* Extracted information *
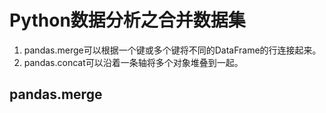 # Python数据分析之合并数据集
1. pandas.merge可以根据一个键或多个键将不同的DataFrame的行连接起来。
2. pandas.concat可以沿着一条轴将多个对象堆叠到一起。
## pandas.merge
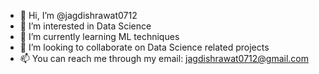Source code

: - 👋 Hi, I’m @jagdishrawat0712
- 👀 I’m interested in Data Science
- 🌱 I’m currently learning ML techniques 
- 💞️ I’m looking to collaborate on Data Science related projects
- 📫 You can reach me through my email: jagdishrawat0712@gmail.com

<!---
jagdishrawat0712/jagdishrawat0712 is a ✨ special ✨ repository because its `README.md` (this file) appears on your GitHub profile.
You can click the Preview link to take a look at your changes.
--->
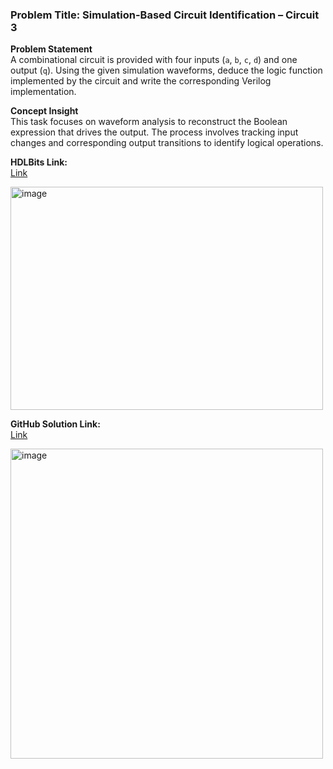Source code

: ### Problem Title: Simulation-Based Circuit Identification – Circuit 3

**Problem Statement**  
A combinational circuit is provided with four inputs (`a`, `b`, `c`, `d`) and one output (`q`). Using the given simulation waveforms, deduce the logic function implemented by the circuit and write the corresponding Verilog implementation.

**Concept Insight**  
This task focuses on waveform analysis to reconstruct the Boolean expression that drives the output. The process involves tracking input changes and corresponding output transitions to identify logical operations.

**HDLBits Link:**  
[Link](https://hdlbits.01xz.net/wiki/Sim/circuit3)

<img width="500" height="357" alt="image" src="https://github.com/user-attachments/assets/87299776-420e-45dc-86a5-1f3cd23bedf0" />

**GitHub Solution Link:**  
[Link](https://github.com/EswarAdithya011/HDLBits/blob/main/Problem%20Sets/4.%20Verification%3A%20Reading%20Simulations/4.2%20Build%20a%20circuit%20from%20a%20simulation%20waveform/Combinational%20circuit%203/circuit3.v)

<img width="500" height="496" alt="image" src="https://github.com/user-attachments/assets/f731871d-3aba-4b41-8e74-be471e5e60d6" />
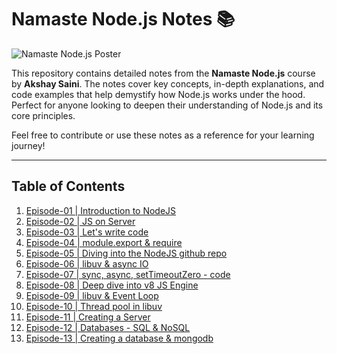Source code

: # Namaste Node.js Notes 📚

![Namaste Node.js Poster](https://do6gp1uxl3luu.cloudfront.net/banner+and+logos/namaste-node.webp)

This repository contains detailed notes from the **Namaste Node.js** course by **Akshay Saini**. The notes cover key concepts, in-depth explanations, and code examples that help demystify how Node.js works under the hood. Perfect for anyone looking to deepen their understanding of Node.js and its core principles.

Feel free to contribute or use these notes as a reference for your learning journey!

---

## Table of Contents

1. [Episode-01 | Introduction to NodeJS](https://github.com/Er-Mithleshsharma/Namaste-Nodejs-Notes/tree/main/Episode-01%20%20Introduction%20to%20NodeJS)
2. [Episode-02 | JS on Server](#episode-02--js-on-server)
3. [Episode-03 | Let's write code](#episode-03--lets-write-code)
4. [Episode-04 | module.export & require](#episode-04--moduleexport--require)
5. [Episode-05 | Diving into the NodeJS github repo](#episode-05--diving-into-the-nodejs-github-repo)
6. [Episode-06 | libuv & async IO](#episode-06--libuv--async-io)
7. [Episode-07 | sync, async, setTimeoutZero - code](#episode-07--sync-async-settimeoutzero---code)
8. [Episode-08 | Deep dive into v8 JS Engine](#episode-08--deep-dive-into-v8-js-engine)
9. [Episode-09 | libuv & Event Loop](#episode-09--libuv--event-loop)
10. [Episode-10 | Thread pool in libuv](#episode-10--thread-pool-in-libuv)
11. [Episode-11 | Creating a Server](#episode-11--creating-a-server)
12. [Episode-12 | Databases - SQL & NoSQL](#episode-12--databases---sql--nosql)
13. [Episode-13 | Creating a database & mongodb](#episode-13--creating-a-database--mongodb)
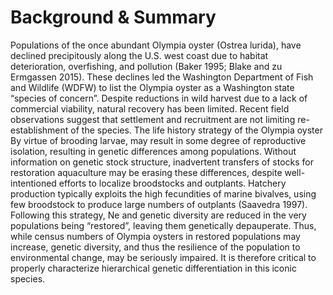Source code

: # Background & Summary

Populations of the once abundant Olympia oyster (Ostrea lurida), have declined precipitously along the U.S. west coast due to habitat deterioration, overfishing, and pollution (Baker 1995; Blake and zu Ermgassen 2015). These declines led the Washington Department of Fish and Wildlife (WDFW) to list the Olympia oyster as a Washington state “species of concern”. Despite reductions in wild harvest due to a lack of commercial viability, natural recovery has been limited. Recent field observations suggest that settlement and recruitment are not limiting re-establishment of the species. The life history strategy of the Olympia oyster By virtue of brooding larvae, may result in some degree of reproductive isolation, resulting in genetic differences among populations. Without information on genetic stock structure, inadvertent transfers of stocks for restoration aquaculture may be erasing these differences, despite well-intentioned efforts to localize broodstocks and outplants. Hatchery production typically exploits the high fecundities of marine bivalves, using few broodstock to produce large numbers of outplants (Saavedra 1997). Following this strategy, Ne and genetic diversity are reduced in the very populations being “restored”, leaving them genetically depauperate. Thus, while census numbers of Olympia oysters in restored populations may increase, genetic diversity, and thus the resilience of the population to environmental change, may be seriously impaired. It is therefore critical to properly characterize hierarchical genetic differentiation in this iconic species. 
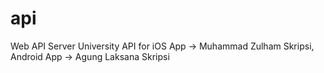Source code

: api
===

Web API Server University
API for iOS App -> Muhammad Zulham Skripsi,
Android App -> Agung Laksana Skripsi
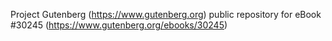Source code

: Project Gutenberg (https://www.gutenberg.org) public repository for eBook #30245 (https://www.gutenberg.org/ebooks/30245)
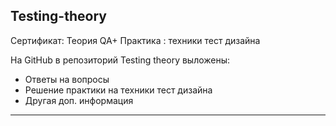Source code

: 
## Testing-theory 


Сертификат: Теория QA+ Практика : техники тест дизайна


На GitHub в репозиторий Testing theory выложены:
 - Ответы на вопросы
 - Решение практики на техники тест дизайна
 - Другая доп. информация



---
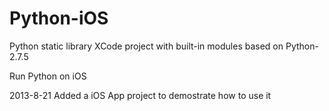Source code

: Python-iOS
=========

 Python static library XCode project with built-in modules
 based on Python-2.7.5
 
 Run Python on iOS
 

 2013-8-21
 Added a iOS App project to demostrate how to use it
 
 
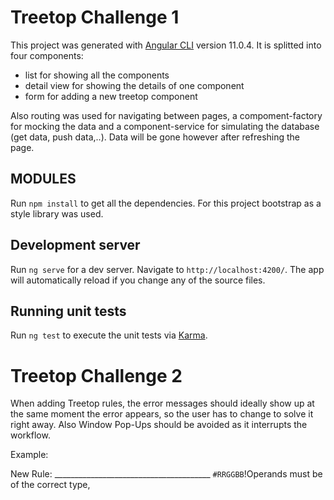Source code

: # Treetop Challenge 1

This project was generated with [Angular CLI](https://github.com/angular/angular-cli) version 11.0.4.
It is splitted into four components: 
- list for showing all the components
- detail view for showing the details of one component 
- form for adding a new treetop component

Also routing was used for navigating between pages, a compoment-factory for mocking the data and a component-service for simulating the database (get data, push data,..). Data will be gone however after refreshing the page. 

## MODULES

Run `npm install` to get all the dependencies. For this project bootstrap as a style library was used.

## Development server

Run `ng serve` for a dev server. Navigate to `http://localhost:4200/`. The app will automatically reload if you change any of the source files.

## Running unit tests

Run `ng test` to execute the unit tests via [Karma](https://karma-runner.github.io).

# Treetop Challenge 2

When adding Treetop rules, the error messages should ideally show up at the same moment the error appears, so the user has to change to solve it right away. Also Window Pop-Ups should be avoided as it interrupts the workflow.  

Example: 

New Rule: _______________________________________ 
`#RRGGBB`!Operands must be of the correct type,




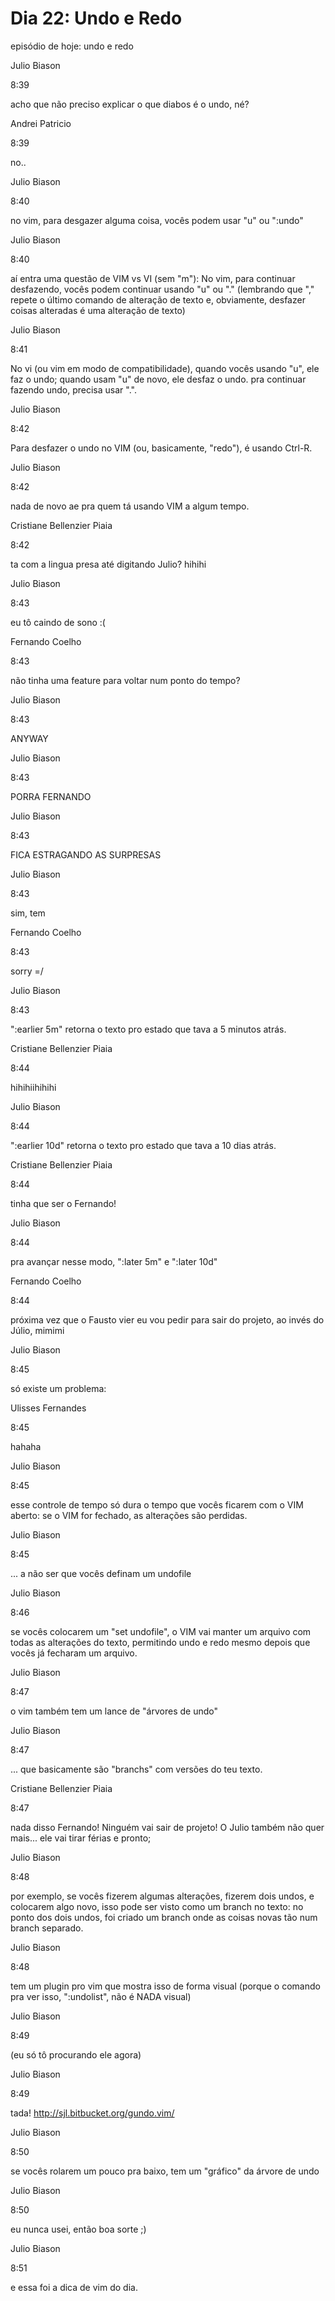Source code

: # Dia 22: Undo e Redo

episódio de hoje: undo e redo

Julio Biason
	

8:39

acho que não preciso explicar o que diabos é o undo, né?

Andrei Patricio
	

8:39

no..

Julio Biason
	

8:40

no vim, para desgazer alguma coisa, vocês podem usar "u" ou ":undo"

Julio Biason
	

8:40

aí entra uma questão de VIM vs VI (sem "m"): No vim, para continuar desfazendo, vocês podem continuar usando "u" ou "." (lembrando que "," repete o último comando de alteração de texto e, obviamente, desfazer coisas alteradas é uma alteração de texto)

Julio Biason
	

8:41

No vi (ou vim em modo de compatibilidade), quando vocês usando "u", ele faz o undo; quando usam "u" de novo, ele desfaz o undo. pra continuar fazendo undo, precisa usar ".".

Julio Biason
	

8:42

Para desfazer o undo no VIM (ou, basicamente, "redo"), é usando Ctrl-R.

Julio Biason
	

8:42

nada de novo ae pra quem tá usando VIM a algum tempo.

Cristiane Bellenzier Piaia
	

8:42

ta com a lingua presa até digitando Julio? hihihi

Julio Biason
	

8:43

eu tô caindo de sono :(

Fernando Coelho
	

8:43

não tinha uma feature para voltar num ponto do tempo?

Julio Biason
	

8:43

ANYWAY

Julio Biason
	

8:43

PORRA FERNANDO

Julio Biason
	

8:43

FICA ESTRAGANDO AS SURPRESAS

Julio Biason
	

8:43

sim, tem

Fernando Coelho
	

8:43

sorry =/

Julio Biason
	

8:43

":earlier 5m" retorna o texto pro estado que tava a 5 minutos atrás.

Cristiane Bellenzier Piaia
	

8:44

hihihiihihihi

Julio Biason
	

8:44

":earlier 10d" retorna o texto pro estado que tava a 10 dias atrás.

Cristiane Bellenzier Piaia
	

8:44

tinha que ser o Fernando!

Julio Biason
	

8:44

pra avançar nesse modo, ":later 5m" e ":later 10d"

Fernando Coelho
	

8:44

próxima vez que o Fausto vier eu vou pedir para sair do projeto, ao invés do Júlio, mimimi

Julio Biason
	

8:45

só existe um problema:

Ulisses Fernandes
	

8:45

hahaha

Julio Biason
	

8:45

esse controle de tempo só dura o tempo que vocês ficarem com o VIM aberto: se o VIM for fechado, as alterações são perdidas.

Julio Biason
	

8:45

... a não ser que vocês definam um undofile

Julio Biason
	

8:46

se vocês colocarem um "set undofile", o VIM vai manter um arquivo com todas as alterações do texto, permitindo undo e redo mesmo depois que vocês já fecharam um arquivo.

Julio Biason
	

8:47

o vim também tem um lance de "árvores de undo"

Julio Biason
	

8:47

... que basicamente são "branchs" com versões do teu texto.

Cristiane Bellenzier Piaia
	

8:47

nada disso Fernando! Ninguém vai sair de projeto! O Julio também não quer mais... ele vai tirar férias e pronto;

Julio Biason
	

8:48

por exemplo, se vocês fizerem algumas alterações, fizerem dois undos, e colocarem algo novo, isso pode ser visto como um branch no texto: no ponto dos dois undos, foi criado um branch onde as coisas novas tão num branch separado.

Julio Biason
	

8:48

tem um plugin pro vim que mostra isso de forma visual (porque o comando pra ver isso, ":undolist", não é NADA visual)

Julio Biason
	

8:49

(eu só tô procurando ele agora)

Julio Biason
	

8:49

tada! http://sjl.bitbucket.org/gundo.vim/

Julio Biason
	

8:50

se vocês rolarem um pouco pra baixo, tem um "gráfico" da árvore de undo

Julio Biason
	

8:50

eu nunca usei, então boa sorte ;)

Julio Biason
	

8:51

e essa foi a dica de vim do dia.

* Directions *
Go through the data and gather every line that holds "Testing".

* Output of the exercise *
## Testing-theory 
На GitHub в репозиторий Testing theory выложены:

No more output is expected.